Table 2 reveals that coethnic personnel are, on average, more likely for actual VC-company pairs than
counterfactual pairs: the difference in matching likelihood is statistically significant (at p<0.05) for all ten
ethnic groups. Next, we formally investigate the relationship between ethnic proximity and the probability
of VC-company match (i.e. Pr,1 in equation 4) by estimating multivariate Maximum Likelihood
Probit regressions. Table 3 reports the results—Probit estimates and corresponding marginal effects of the
influence of the explanatory variables on the probability of a VC-company match appear under Panel A.
Table 3 here
Columns 1 and 2 of Panel A confirm that after controlling for geographic distance, industry distance,
founding-year effects of VCs and companies, the proportion of different ethnic individuals in VCs and
companies and industry-specific effects, coethnicity is positively related to the probability of a VC-
company match for all ethnic groups (except for individuals of Anglo-Celtic origin). The positive effect
of coethnicity is statistically significant (at p<0.05) for Chinese, Indian, Jewish, and South European
ethnicities (the South European group is more homogenous than other European groups and is composed
primarily of individuals with origins in Italy and Spain). This finding confirms and extends the result first
reported in Bengtsson and Hsu (2010) that Chinese and Indian VCs in the US disproportionately invest in
companies started by members of their own community.
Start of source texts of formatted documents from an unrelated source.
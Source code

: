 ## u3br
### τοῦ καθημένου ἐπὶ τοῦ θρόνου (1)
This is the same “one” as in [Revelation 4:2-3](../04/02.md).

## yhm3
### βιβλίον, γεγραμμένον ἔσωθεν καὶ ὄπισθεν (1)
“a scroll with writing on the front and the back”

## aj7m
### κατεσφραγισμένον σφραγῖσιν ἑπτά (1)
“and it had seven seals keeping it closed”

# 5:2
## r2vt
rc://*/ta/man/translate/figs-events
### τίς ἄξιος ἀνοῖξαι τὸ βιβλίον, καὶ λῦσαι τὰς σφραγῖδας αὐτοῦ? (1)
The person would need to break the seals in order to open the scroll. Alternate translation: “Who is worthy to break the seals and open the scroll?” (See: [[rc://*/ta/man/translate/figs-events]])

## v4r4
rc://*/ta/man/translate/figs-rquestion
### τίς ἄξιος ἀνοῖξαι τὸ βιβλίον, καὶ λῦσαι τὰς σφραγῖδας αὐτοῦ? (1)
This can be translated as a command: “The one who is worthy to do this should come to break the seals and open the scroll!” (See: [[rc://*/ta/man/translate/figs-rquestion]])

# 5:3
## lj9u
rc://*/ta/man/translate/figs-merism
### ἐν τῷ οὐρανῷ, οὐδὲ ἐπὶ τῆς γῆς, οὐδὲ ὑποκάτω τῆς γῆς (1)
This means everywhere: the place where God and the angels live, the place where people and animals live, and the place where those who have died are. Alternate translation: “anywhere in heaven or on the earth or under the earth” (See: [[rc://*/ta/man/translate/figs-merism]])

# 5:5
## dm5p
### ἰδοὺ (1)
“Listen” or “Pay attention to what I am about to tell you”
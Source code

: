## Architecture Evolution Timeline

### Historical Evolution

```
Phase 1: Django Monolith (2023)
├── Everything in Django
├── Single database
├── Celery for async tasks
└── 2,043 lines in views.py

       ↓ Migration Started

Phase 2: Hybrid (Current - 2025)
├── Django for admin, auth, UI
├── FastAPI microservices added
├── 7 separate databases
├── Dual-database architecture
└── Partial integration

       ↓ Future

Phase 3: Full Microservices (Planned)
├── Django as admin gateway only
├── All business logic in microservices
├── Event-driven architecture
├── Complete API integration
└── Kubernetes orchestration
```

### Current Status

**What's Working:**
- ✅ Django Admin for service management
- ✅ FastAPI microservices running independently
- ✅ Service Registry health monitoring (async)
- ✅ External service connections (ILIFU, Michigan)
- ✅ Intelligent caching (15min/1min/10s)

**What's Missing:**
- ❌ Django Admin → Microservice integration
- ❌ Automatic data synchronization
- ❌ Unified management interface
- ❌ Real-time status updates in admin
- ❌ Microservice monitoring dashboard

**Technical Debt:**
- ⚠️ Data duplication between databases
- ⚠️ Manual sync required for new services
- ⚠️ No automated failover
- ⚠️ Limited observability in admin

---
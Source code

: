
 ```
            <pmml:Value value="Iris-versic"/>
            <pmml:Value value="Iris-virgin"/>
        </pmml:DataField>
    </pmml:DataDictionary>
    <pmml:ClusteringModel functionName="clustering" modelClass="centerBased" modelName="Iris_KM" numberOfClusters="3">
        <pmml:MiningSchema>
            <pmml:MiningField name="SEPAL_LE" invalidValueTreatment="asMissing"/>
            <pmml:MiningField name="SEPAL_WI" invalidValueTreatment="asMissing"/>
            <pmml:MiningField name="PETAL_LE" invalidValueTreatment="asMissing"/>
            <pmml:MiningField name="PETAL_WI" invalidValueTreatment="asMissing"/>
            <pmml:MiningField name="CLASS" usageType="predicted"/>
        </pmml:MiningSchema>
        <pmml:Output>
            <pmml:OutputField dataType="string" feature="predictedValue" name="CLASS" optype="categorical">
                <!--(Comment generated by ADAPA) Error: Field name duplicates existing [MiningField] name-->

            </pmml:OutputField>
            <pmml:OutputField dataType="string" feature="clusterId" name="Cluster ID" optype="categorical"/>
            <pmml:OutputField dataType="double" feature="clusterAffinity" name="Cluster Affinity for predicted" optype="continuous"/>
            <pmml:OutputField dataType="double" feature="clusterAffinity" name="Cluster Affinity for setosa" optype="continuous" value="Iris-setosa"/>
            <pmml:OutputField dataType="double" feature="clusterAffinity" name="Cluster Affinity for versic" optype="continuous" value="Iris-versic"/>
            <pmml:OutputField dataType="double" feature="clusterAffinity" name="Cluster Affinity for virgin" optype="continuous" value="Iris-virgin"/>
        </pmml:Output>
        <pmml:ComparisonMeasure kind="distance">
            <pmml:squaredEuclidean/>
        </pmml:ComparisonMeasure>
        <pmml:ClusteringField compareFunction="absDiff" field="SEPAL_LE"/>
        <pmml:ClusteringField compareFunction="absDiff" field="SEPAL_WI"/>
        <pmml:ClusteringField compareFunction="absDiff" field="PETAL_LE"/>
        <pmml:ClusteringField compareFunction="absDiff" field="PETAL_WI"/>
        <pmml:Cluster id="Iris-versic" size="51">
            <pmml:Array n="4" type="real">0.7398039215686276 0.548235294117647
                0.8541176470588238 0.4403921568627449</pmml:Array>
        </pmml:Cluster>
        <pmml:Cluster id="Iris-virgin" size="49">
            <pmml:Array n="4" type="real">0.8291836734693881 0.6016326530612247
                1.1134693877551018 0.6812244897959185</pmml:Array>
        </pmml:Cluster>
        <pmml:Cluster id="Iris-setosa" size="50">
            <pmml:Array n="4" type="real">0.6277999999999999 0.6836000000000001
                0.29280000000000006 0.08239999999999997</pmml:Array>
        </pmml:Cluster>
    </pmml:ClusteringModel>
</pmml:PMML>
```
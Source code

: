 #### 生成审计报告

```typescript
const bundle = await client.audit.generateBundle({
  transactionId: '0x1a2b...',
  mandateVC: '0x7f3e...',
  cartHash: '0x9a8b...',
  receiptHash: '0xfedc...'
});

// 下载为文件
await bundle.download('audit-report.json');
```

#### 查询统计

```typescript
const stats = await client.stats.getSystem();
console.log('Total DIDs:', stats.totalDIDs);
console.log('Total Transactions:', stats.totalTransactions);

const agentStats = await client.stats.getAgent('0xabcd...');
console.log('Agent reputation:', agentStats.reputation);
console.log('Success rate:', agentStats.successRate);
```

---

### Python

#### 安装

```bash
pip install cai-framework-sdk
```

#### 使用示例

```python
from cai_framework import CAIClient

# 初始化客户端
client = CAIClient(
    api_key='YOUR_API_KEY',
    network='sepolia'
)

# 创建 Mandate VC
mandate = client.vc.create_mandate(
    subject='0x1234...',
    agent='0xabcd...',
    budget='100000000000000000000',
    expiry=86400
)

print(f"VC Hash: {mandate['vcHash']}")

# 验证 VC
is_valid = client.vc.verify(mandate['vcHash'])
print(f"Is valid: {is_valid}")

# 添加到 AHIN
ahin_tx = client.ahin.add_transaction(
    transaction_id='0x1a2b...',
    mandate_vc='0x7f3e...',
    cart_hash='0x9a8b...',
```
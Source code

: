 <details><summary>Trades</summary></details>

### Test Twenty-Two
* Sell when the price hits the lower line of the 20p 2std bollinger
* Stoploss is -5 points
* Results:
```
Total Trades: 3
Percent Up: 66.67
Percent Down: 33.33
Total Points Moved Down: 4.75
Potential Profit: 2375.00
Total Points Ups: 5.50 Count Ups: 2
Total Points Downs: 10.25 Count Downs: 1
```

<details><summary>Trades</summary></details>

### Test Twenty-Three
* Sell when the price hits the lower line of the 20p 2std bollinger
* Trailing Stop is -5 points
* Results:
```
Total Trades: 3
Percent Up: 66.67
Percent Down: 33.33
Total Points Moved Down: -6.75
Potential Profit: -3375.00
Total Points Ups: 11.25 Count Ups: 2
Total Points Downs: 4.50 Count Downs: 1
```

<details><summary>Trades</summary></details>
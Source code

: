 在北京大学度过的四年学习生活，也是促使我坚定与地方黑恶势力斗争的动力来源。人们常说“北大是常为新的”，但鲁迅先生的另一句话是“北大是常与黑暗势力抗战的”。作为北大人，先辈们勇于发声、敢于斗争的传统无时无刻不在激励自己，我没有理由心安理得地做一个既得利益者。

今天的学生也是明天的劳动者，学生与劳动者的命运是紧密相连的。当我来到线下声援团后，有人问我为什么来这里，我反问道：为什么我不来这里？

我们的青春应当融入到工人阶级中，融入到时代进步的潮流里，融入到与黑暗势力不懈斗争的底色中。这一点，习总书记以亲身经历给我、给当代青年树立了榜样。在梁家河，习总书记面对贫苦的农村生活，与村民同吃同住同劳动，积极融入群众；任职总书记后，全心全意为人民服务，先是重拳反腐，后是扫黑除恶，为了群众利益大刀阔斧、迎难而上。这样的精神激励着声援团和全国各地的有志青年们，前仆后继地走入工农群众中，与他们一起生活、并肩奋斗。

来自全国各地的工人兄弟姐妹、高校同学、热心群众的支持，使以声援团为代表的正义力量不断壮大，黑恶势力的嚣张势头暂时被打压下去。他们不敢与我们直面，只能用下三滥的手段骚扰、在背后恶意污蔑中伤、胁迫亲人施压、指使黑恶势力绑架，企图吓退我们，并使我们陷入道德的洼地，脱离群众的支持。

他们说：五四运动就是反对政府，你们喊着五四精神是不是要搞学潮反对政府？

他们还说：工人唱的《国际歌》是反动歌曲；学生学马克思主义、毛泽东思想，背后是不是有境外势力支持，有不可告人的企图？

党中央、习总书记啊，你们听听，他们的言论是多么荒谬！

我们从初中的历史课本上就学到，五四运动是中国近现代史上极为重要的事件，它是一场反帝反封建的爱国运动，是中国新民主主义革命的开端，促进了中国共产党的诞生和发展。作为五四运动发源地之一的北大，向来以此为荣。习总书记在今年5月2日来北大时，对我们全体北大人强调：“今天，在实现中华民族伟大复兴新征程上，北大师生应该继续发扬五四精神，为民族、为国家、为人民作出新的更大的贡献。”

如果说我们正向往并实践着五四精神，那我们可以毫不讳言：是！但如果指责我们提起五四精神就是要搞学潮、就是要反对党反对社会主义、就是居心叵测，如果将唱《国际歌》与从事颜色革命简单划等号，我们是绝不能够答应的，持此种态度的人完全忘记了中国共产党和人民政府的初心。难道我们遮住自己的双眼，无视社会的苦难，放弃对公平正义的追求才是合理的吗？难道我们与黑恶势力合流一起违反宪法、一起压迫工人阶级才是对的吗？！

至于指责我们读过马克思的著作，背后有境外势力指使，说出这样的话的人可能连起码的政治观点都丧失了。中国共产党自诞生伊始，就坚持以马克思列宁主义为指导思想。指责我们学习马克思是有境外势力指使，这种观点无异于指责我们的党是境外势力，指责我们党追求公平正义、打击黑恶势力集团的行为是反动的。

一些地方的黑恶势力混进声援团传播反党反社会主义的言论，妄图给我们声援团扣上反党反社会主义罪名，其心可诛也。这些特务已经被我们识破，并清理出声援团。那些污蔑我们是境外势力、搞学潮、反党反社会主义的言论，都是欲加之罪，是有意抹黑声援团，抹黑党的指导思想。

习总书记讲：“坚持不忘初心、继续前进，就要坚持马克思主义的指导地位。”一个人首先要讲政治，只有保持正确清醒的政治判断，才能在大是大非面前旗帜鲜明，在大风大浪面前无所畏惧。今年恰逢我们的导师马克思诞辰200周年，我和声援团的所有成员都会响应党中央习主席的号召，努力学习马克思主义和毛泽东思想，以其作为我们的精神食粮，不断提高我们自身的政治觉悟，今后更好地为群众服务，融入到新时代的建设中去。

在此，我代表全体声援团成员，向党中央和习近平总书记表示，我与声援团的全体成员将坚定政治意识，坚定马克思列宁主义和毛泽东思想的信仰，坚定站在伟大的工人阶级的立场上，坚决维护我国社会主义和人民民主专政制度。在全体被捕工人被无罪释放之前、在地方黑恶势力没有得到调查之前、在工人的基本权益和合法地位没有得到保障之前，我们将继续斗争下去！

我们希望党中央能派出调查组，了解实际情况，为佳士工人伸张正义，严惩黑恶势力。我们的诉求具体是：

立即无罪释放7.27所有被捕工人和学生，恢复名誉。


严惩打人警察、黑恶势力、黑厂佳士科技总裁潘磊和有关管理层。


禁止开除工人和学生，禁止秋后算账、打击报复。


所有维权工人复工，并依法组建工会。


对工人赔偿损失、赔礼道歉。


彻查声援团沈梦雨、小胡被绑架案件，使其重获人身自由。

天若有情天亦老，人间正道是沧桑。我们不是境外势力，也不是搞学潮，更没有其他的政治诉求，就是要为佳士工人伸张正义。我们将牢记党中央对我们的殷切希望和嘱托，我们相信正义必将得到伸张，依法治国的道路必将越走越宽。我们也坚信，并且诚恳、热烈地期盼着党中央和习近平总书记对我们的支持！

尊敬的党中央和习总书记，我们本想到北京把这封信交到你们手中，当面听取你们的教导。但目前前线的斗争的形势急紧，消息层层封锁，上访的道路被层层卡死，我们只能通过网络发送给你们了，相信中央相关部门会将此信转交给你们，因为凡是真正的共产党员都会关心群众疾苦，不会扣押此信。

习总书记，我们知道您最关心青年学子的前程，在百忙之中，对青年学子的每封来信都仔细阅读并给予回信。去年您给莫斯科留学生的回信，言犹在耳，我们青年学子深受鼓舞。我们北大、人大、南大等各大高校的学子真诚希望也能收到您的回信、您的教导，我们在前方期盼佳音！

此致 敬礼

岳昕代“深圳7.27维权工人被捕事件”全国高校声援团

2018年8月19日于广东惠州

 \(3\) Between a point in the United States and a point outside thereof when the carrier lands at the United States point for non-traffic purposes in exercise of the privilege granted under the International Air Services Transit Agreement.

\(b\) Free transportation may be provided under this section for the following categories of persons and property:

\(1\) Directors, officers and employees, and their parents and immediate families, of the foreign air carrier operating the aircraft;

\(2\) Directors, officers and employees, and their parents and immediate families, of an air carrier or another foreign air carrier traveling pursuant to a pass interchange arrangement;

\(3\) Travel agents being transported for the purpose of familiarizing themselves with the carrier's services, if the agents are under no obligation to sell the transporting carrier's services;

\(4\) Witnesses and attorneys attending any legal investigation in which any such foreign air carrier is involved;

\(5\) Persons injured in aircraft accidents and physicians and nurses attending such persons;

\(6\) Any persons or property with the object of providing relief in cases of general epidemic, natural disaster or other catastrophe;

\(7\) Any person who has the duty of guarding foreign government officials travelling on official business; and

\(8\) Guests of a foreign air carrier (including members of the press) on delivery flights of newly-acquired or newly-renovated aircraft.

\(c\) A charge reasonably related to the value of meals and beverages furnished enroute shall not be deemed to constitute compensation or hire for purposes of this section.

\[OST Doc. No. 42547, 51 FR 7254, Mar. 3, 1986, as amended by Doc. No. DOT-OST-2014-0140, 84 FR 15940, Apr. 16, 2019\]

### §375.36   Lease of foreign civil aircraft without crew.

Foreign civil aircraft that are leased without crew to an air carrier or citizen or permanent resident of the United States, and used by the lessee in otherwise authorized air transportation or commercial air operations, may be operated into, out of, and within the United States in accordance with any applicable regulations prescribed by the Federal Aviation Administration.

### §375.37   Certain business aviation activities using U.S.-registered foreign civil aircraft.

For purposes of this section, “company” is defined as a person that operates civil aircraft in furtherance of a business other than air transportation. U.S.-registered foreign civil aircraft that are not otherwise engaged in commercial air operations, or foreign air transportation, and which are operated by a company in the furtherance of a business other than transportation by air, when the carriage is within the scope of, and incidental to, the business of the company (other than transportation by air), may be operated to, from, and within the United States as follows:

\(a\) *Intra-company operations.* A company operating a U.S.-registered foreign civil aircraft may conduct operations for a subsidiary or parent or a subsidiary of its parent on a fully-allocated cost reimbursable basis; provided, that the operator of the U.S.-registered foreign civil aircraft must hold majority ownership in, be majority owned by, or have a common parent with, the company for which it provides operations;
Column 4 shows that the average marginal effect of a single coethnic pair on matching for members of
distinct ethnic groups (Chinese, Indian, Japanese, Jewish, Korean, East European, North European and
South European) is nearly four times coethnicity’s effect for the “indistinct” groups (Anglo-Celtic, West
European and Others); in fact, coethnicity’s estimated effect for the latter does not statistically differ from
18
zero. The magnitude of the marginal effects may appear small (a single coethnic pair increases the
probability that a VC invests in the given company by 0.04 percentage points), but the unconditional
probability of a VC-company pair match in our sample is 0.25%, implying that an additional coethnic pair
is associated with a 16% higher probability of a match—an economically substantial effect. Columns 5
and 6 confirm the positive effect of ethnic proximity using our Mahalanobis measure of ethnic distance.
One drawback of the above method is that it estimates coethnicity’s effect by comparing the
characteristics of actual VC-company matches to that of many counterfactual matches. A number of these
counterfactual matches may not be comparable to the actual matches along characteristics that affect the
probability of matching. Hence, we further refine the set of counterfactual VC-company matches by
calculating assignment probabilities, or propensity scores, for VC-company matches. The propensity
scores are obtained from a Logit regression that predicts the probability of a match based on the set of
observable VC characteristics, company characteristics, and VC-company pair characteristics (except
ethnic proximity) described in Section 3.2. We then compare the average ethnic proximity of the actual
VC-company pairs to the average ethnic proximity of the counterfactual sample that retains only those
pairs with matching probabilities comparable to the actual matches.18
Panel B of Table 3 reports results from this PSM exercise. The estimates suggest that the “average
treatment effect on the treated group” (ATT), which is conceptually equivalent to the marginal effect of
coethnicity estimated by the Probit regressions above, is 0.027 percentage points. This effect is
statistically significant, but lower in magnitude than the marginal effect of coethnicity estimated by the
Probit regression (0.04 percentage points), perhaps because PSM compares against a more plausible set of
counterfactuals.19 The estimated ATT translates to a 11% higher probability of matching for VC-
companies with coethnic individuals. These results empirically support Proposition 2: VCs match more
with (i.e. are more likely to invest in) ethnically close companies.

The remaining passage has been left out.